> [Problem] Search the records below for the word "premium". Copy each line where it occurs.

> [Records to process]
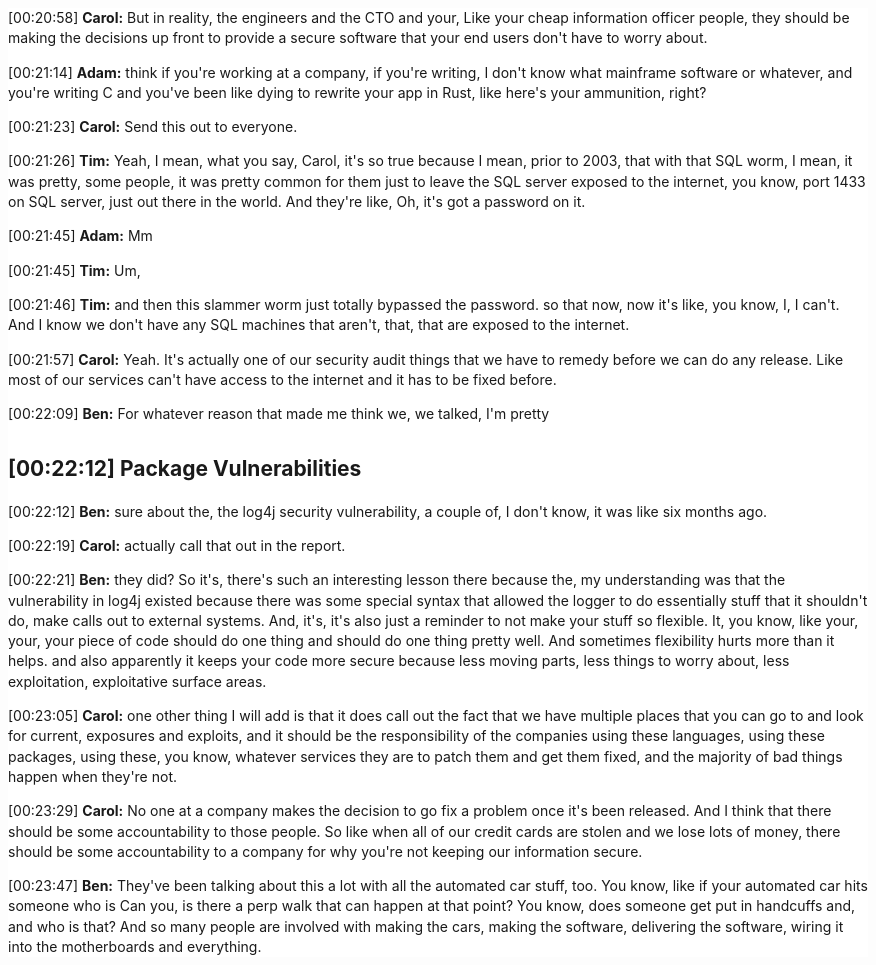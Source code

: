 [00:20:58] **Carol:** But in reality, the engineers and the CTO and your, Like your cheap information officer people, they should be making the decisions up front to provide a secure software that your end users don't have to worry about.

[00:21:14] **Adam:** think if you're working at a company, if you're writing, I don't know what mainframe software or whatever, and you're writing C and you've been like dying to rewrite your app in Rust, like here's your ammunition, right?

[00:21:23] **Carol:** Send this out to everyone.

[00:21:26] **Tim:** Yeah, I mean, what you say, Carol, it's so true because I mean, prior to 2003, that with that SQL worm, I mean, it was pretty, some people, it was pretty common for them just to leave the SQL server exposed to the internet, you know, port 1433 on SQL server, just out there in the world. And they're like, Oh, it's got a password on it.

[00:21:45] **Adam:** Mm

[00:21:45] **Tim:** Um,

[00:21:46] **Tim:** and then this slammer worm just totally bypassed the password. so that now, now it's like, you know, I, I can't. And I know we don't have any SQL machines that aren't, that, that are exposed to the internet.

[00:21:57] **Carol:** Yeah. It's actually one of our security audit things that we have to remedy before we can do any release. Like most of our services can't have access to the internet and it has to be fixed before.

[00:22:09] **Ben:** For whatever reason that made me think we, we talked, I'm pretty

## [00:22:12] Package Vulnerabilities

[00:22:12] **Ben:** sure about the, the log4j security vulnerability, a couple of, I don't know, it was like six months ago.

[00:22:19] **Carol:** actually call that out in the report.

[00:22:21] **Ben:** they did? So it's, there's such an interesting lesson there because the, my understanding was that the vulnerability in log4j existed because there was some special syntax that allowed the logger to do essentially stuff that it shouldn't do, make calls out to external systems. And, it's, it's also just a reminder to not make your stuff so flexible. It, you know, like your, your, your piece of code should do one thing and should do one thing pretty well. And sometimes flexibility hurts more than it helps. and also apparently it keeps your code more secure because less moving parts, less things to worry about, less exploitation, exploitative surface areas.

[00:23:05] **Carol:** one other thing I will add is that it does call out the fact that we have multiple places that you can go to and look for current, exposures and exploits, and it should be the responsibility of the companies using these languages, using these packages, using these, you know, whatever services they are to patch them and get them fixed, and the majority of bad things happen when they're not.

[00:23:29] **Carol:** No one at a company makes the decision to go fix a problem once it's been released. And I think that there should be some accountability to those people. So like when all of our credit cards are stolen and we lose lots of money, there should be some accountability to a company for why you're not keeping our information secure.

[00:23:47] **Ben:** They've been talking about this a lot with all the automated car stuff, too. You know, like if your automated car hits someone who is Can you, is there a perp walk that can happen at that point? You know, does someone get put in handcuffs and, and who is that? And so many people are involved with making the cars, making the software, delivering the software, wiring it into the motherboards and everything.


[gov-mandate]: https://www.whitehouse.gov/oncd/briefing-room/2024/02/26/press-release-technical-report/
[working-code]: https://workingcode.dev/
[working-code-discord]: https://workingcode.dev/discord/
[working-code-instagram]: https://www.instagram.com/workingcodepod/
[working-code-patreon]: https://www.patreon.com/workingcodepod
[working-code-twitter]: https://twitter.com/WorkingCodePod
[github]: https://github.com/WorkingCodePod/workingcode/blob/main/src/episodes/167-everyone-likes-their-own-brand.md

--

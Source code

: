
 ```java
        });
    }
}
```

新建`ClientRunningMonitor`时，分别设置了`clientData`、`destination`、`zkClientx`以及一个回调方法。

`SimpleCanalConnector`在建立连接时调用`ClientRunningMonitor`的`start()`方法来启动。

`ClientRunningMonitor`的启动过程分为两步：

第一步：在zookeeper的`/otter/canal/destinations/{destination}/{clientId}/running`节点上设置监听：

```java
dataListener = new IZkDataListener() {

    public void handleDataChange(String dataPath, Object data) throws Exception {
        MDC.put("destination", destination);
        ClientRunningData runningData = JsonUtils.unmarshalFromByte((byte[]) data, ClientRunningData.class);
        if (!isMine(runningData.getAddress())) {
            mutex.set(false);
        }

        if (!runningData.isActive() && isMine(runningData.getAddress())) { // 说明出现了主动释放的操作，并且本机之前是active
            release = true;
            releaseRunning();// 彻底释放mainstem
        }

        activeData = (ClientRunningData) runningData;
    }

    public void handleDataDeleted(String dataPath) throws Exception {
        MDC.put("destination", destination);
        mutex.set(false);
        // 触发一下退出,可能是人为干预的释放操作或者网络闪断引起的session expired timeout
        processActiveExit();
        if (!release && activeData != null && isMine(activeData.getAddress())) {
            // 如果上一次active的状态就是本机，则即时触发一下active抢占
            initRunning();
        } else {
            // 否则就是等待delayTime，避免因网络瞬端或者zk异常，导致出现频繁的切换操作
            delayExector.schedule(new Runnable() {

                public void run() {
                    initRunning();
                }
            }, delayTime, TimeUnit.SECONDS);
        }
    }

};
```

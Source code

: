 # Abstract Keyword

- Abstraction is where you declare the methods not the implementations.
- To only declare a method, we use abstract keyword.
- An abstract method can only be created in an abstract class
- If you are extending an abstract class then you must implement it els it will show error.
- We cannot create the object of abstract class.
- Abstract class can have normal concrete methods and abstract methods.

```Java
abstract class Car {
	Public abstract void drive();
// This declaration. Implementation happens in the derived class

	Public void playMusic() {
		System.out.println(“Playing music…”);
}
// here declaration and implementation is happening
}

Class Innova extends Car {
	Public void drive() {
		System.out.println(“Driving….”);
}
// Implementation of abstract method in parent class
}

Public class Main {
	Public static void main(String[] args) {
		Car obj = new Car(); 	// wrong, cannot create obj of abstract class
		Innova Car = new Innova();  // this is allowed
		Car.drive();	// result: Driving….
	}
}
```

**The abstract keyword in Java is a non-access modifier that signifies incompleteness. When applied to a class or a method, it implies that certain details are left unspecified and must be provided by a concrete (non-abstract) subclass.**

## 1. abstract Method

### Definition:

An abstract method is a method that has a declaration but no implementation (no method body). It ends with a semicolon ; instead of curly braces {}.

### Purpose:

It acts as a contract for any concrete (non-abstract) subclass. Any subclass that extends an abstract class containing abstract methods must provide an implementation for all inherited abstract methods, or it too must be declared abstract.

--

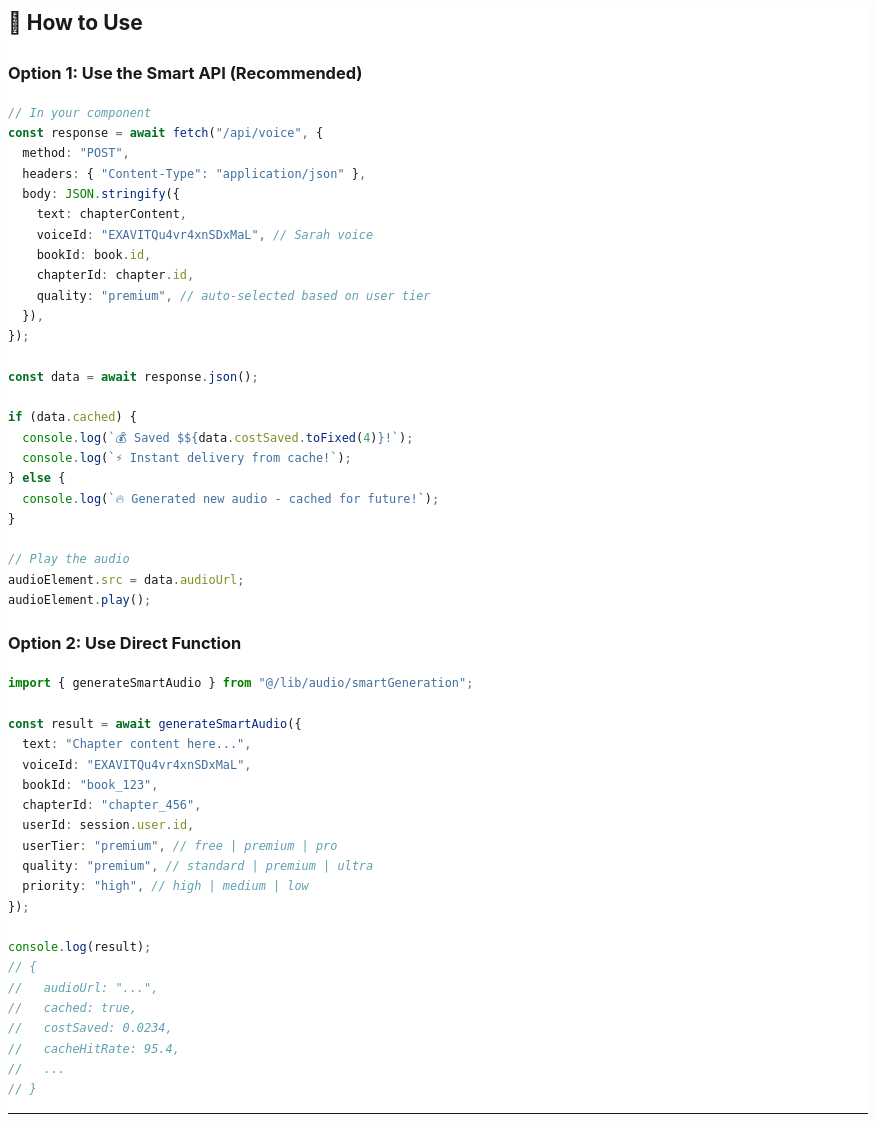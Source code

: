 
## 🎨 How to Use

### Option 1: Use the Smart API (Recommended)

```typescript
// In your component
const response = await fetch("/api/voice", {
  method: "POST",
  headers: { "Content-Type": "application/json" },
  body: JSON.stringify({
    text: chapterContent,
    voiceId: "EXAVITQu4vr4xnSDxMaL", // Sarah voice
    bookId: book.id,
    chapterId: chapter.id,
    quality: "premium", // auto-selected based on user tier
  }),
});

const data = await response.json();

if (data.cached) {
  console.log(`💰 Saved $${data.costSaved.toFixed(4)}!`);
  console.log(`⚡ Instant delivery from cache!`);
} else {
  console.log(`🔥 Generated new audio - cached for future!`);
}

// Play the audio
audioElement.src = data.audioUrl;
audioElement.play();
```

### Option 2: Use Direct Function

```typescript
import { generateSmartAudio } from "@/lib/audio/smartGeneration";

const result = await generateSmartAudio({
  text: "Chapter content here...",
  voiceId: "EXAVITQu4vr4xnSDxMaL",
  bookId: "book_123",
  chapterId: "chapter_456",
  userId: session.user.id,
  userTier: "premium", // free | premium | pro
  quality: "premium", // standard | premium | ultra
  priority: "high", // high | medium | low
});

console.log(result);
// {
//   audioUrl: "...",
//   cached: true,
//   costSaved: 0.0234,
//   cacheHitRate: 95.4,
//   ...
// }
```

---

> [Solution]
    quality: "premium", // auto-selected based on user tier
  userTier: "premium", // free | premium | pro
  quality: "premium", // standard | premium | ultra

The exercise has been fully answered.